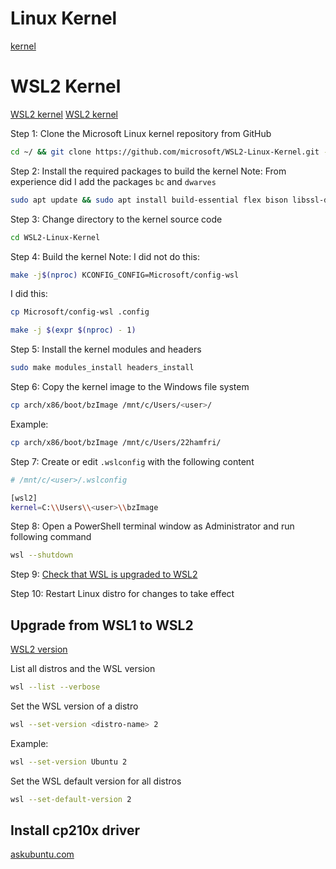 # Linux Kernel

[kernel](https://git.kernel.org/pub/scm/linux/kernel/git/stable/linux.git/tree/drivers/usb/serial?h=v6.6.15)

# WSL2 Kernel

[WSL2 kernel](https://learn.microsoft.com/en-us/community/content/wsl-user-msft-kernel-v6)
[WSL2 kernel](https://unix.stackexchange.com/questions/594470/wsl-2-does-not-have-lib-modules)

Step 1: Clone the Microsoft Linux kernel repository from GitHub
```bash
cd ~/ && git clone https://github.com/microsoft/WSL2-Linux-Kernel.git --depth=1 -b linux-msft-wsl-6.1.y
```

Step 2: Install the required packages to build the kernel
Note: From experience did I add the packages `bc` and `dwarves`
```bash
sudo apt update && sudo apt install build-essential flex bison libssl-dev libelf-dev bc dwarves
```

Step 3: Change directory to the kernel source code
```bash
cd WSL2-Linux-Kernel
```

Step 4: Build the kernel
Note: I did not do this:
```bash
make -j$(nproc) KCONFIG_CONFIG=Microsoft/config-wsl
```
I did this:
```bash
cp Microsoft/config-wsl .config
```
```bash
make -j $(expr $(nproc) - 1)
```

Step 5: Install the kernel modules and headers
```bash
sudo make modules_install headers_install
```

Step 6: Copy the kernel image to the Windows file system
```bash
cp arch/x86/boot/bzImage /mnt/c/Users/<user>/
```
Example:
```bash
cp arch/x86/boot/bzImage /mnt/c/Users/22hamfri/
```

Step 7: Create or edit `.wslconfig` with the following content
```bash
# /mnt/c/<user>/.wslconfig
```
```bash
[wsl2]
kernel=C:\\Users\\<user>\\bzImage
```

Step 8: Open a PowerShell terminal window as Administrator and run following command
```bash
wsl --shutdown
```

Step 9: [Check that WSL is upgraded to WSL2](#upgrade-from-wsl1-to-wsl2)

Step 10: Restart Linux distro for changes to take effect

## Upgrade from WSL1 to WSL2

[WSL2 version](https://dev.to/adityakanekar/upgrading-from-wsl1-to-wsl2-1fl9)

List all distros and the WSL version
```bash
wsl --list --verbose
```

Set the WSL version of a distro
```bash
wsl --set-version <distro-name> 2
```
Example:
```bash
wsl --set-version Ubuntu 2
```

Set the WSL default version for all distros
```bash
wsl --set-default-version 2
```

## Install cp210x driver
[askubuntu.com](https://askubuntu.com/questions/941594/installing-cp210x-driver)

..........

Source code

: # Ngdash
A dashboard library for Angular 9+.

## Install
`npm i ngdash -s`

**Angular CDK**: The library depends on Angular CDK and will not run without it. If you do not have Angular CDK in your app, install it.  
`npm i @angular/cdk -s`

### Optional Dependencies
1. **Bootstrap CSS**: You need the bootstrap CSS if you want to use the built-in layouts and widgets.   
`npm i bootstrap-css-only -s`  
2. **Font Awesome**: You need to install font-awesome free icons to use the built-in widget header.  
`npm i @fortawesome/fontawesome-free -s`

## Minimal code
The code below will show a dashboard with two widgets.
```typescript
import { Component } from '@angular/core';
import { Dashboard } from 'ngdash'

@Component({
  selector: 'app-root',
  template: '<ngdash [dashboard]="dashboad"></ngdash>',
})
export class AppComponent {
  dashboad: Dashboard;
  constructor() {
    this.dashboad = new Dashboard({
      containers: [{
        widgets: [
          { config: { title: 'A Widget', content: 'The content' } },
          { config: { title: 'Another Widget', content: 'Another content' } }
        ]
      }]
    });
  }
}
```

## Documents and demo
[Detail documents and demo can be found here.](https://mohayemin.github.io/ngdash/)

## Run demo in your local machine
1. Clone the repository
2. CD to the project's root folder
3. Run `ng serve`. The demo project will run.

..........

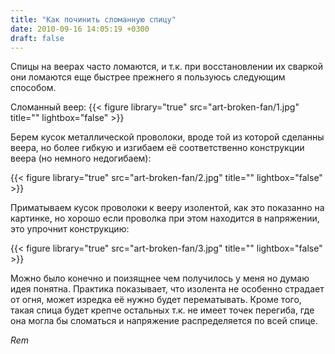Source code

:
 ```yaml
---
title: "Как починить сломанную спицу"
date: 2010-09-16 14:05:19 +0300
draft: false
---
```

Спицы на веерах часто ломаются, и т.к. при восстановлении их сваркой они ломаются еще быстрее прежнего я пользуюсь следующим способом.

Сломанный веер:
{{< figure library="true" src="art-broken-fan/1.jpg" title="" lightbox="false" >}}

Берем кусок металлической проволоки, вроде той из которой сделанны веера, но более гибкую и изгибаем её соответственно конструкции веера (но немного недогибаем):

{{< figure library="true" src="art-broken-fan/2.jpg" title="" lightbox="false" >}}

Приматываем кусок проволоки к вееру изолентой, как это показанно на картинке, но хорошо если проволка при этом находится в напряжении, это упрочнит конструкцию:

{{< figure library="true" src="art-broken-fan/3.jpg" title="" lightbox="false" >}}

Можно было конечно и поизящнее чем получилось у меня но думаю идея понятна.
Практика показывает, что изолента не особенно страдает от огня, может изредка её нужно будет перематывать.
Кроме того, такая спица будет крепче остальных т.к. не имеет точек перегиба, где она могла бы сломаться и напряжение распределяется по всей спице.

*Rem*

..........

-- Exercise instructions --
Write out the lines above from the one with "# Linux Kernel" through the one with "Step 2: Install", ends included, exactly; no picture goes in.

-- Result --
 # Linux Kernel

[kernel](https://git.kernel.org/pub/scm/linux/kernel/git/stable/linux.git/tree/drivers/usb/serial?h=v6.6.15)

# WSL2 Kernel

[WSL2 kernel](https://learn.microsoft.com/en-us/community/content/wsl-user-msft-kernel-v6)
[WSL2 kernel](https://unix.stackexchange.com/questions/594470/wsl-2-does-not-have-lib-modules)

Step 1: Clone the Microsoft Linux kernel repository from GitHub
```bash
cd ~/ && git clone https://github.com/microsoft/WSL2-Linux-Kernel.git --depth=1 -b linux-msft-wsl-6.1.y
```

Step 2: Install the required packages to build the kernel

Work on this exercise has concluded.